## WORK INSTRUCTION
Pick out each line of the records in which the word "should" appears.

## INFORMATION SUPPLIED
- - - - - - -

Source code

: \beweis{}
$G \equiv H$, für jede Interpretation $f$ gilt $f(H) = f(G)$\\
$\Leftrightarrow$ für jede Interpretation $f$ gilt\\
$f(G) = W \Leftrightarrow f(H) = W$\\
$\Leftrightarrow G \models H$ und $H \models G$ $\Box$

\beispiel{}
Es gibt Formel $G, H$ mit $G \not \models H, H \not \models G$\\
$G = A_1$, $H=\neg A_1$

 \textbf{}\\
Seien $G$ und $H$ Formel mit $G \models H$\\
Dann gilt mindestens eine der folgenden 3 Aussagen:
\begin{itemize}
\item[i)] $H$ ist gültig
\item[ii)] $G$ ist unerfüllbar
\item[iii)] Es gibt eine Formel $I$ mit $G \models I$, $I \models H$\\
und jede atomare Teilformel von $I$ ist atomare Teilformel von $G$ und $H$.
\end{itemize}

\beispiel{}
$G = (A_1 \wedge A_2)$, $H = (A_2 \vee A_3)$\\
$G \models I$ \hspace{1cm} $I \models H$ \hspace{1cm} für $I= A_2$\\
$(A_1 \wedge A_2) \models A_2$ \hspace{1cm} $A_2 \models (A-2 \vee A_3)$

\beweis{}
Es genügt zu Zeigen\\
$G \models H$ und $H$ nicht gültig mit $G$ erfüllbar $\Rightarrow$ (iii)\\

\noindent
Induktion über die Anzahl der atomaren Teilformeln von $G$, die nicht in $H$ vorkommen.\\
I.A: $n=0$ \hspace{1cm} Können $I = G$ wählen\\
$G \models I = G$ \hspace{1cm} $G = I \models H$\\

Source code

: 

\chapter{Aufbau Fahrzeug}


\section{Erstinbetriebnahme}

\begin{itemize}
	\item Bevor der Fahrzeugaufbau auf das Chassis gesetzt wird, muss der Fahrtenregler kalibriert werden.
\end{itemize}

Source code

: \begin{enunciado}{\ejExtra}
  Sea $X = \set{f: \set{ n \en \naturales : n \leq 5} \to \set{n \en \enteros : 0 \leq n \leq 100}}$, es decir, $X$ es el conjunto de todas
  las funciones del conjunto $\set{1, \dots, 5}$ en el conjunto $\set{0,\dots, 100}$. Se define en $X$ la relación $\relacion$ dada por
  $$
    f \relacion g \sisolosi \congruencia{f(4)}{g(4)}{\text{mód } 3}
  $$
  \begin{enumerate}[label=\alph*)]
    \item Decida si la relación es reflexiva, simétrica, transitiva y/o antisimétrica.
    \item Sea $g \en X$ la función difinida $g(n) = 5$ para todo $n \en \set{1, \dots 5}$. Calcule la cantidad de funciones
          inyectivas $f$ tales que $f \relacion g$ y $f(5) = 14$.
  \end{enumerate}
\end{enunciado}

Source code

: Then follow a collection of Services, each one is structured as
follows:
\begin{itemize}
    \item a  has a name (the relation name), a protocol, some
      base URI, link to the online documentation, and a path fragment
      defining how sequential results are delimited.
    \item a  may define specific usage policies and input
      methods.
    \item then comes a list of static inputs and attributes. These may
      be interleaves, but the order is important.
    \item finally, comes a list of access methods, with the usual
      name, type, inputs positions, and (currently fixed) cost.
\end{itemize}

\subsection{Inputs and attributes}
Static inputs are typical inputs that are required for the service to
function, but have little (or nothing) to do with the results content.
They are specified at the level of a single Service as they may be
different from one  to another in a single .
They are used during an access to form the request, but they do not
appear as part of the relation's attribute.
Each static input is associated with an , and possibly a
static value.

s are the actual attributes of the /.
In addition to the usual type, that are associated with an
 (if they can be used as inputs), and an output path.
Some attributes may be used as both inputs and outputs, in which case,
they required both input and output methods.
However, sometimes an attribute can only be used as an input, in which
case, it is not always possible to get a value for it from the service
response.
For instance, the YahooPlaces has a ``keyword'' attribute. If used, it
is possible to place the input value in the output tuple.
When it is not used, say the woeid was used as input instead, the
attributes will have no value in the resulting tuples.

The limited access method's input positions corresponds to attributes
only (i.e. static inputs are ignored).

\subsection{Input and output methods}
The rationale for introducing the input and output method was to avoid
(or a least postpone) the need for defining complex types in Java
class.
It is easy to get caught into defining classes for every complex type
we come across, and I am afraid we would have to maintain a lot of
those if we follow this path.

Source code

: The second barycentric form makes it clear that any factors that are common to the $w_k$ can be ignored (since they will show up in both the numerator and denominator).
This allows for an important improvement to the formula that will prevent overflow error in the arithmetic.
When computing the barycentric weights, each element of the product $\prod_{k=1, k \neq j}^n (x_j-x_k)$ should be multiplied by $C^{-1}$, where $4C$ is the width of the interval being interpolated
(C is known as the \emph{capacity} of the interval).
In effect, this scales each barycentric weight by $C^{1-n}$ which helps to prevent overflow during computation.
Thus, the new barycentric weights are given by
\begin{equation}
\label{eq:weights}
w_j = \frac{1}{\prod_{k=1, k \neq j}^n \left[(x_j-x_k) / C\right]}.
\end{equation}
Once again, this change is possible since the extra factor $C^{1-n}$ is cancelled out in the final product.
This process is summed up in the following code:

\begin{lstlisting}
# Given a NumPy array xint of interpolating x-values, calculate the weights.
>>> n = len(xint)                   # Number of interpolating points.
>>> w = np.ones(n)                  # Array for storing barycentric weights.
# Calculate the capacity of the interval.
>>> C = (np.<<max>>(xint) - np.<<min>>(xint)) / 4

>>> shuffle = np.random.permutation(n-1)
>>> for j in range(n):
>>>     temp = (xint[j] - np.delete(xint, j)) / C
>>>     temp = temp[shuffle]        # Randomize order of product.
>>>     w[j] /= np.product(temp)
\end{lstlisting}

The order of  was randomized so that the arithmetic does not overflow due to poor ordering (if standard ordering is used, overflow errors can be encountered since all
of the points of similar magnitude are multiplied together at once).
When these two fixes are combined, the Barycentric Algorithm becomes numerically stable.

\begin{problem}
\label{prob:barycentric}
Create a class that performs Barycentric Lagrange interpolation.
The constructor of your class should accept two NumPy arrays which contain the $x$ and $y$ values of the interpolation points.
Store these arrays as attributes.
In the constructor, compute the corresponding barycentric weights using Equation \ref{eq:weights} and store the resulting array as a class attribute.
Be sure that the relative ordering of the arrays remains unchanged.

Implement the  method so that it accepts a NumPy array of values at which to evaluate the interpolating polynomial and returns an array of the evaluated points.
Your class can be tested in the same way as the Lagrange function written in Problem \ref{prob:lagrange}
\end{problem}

- - - - - - -

## RESULT BELOW
When computing the barycentric weights, each element of the product $\prod_{k=1, k \neq j}^n (x_j-x_k)$ should be multiplied by $C^{-1}$, where $4C$ is the width of the interval being interpolated
The constructor of your class should accept two NumPy arrays which contain the $x$ and $y$ values of the interpolation points.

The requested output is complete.